Maybe his legs aren’t what they used to be. He runs like he is drunk, back legs not following the front, and he falls over often, has trouble getting into the ute and won’t go with the horses as they muster the cattle. The local vet, whom he hates as he has hated every vet that has crossed his path, has prescribed a little pill with his meal every night. His hearing is failing too, or maybe his people just aren’t speaking as loud.

But it wasn’t always this way. He wasn’t always an old dog. Indeed this is a special dog. He has been with them for many years now. Seen them through both the good and the bad.

This was once a one-dog family. He joined them in the west and was beside them for all the adventures. He taught them how to fish on the Dampier Archipelago and to bring crayfish from the depths of Rottnest. They watched as he survived a snake bite, two days drive from the Gibb River Road, and cried when he ran off with the dingos north of Kalumbaru. They rescued him from a mine shaft near Roebourne and dragged the pit bull off him – just as he was winning the fight.

When one worked away from home, as so often they did in the west, he stayed and watched the remaining one. He would share their dinner, snuggle close to them on the couch and listen contently as they spoke of future times, and waited for the phone to ring.

They laughed with him when he chased his quarry, the rabbits and goannas, the goats and goldfish. Then their laughter quivered as he bailed up wild pigs and boxing kangaroos, for in his mind he is six foot tall and bullet-proof.
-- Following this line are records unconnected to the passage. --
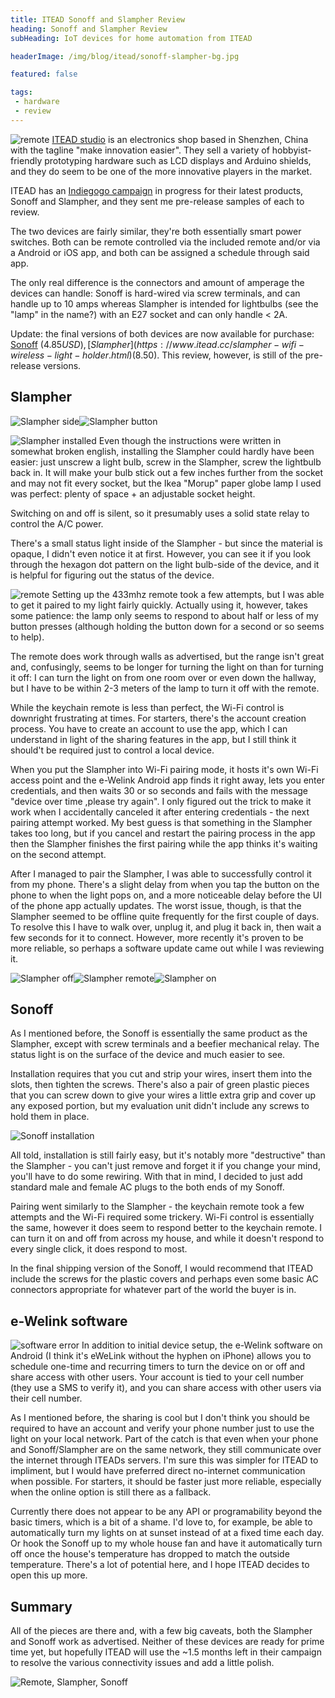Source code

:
 ```yaml
---
title: ITEAD Sonoff and Slampher Review
heading: Sonoff and Slampher Review
subHeading: IoT devices for home automation from ITEAD

headerImage: /img/blog/itead/sonoff-slampher-bg.jpg

featured: false

tags:
 - hardware
 - review
---
```


<img class="left" src="/img/blog/itead/sonoff-slampher.jpg" alt="remote" /> <a href="https://www.itead.cc/">ITEAD studio</a> is an electronics shop based in Shenzhen, China with the tagline "make innovation easier". 
They sell a variety of hobbyist-friendly prototyping hardware such as LCD displays and Arduino shields, and they do seem to be one of the more innovative players in the market.

ITEAD has an <a href="https://www.indiegogo.com/projects/sonoff-slampher-low-cost-smart-home-solution#/">Indiegogo campaign</a> 
in progress for their latest products, Sonoff and Slampher, and they sent me pre-release samples of each to review.

The two devices are fairly similar, they're both essentially smart power switches. 
Both can be remote controlled via the included remote and/or via a Android or iOS app, and both can be assigned a schedule through said app.

The only real difference is the connectors and amount of amperage the devices can handle: 
Sonoff is hard-wired via screw terminals, and can handle up to 10 amps
whereas Slampher is intended for lightbulbs (see the "lamp" in the name?) with an E27 socket and can only handle &lt; 2A.

<!--more-->

Update: the final versions of both devices are now available for purchase: [Sonoff](https://www.itead.cc/sonoff-wifi-wireless-switch.html) ($4.85 USD), [Slampher](https://www.itead.cc/slampher-wifi-wireless-light-holder.html) ($8.50). This review, however, is still of the pre-release versions.

## Slampher

![Slampher side](/img/blog/itead/slampher-side.jpg)![Slampher button](/img/blog/itead/slampher-button.jpg)

<img class="right" src="/img/blog/itead/slampher-installed.jpg" alt="Slampher installed"/> Even though the instructions were written in somewhat broken english, installing the Slampher could hardly have been easier: just unscrew a light bulb, screw in the Slampher, screw the lightbulb back in. 
It will make your bulb stick out a few inches further from the socket and may not fit every socket, but the Ikea "Morup" paper globe lamp I used was perfect: plenty of space + an adjustable socket height.

Switching on and off is silent, so it presumably uses a solid state relay to control the A/C power.

There's a small status light inside of the Slampher - but since the material is opaque, I didn't even notice it at first. 
However, you can see it if you look through the hexagon dot pattern on the light bulb-side of the device, and it is helpful for figuring out the status of the device.

<img class="left" src="/img/blog/itead/remote.jpg" alt="remote" /> Setting up the 433mhz remote took a few attempts, but I was able to get it paired to my light fairly quickly. 
Actually using it, however, takes some patience: the lamp only seems to respond to about half or less of my button presses (although holding the button down for a second or so seems to help).


The remote does work through walls as advertised, but the range isn't great and, confusingly, seems to be longer for turning the light on than for turning it off:
I can turn the light on from one room over or even down the hallway, but I have to be within 2-3 meters of the lamp to turn it off with the remote.


While the keychain remote is less than perfect, the Wi-Fi control is downright frustrating at times. For starters, there's the account creation process.
You have to create an account to use the app, which I can understand in light of the sharing features in the app, but I still think it should't be required just to control a local device. 

When you put the Slampher into Wi-Fi pairing mode, it hosts it's own Wi-Fi access point and the e-Welink Android app finds it right away, lets you enter credentials, and then waits 30 or so seconds and fails with the message "device over time ,please try again".
I only figured out the trick to make it work when I accidentally canceled it after entering credentials - the next pairing attempt worked. 
My best guess is that something in the Slampher takes too long, but if you cancel and restart the pairing process in the app then the Slampher finishes the first pairing while the app thinks it's waiting on the second attempt.

After I managed to pair the Slampher, I was able to successfully control it from my phone. 
There's a slight delay from when you tap the button on the phone to when the light pops on, and a more noticeable delay before the UI of the phone app actually updates.
The worst issue, though, is that the Slampher seemed to be offline quite frequently for the first couple of days. To resolve this I have to walk over, unplug it, and plug it back in, then wait a few seconds for it to connect. 
However, more recently it's proven to be more reliable, so perhaps a software update came out while I was reviewing it.


![Slampher off](/img/blog/itead/slampher-off.jpg)![Slampher remote](/img/blog/itead/slampher-remote.jpg)![Slampher on](/img/blog/itead/slampher-on.jpg)

## Sonoff

As I mentioned before, the Sonoff is essentially the same product as the Slampher, except with screw terminals and a beefier mechanical relay. The status light is on the surface of the device and much easier to see.

Installation requires that you cut and strip your wires, insert them into the slots, then tighten the screws. 
There's also a pair of green plastic pieces that you can screw down to give your wires a little extra grip and cover up any exposed portion, but my evaluation unit didn't include any screws to hold them in place.

![Sonoff installation](/img/blog/itead/sonoff-installation.jpg)

All told, installation is still fairly easy, but it's notably more "destructive" than the Slampher - you can't just remove and forget it if you change your mind, you'll have to do some rewiring. 
With that in mind, I decided to just add standard male and female AC plugs to the both ends of my Sonoff.

Pairing went similarly to the Slampher - the keychain remote took a few attempts and the Wi-Fi required some trickery. 
Wi-Fi control is essentially the same, however it does seem to respond better to the keychain remote. 
I can turn it on and off from across my house, and while it doesn't respond to every single click, it does respond to most.

In the final shipping version of the Sonoff, I would recommend that ITEAD include the screws for the plastic covers and perhaps even some basic AC connectors appropriate for whatever part of the world the buyer is in.

## e-Welink software

<img class="right" src="/img/blog/itead/software-error.png" alt="software error" /> In addition to initial device setup, the e-Welink software on Android (I think it's eWeLink without the hyphen on iPhone) allows you to schedule one-time and recurring timers to turn the device on or off and share access with other users. 
Your account is tied to your cell number (they use a SMS to verify it), and you can share access with other users via their cell number. 

As I mentioned before, the sharing is cool but I don't think you should be required to have an account and verify your phone number just to use the light on your local network.
Part of the catch is that even when your phone and Sonoff/Slampher are on the same network, they still communicate over the internet through ITEADs servers.
I'm sure this was simpler for ITEAD to impliment, but I would have preferred direct no-internet communication when possible. 
For starters, it should be faster just more reliable, especially when the online option is still there as a fallback.

Currently there does not appear to be any API or programability beyond the basic timers, which is a bit of a shame. 
I'd love to, for example, be able to automatically turn my lights on at sunset instead of at a fixed time each day.
Or hook the Sonoff up to my whole house fan and have it automatically turn off once the house's temperature has dropped to match the outside temperature.
There's a lot of potential here, and I hope ITEAD decides to open this up more. 

## Summary

All of the pieces are there and, with a few big caveats, both the Slampher and Sonoff work as advertised. 
Neither of these devices are ready for prime time yet, but hopefully ITEAD will use the ~1.5 months left in their campaign to resolve the various connectivity issues and add a little polish.

![Remote, Slampher, Sonoff](/img/blog/itead/sonoff-slampher-bg.jpg)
Then later he was with them in the painful years, when the promised children did not come. While friends and family offered advice and tried to understand, he laid his head against their legs and sighed. A silent third party witness to a two person grief.

“They treat that dog like a child” mocked some. Well, maybe so, maybe not.

Now they have ceased the travelling and the working away from each other and have settled into the farming life. At first he was the chief cattle dog, but the hills became too steep and the musters too long and so the other dogs came. Big, rangy, boofhead dogs, which took a little terrier, like himself, time to train. But train them he did. Bites them on the bum if needs be, pisses near their kennels when they’re locked up and he is strutting about on his morning rounds – in his pyjamas.

Then along came the pups which they say were his doing, but he denies all involvement. The pups, his pups, race around and bark and play and terrorise all things, knock him over on his wobbly legs, and snap at the big dogs with all the spunk inherited from their father.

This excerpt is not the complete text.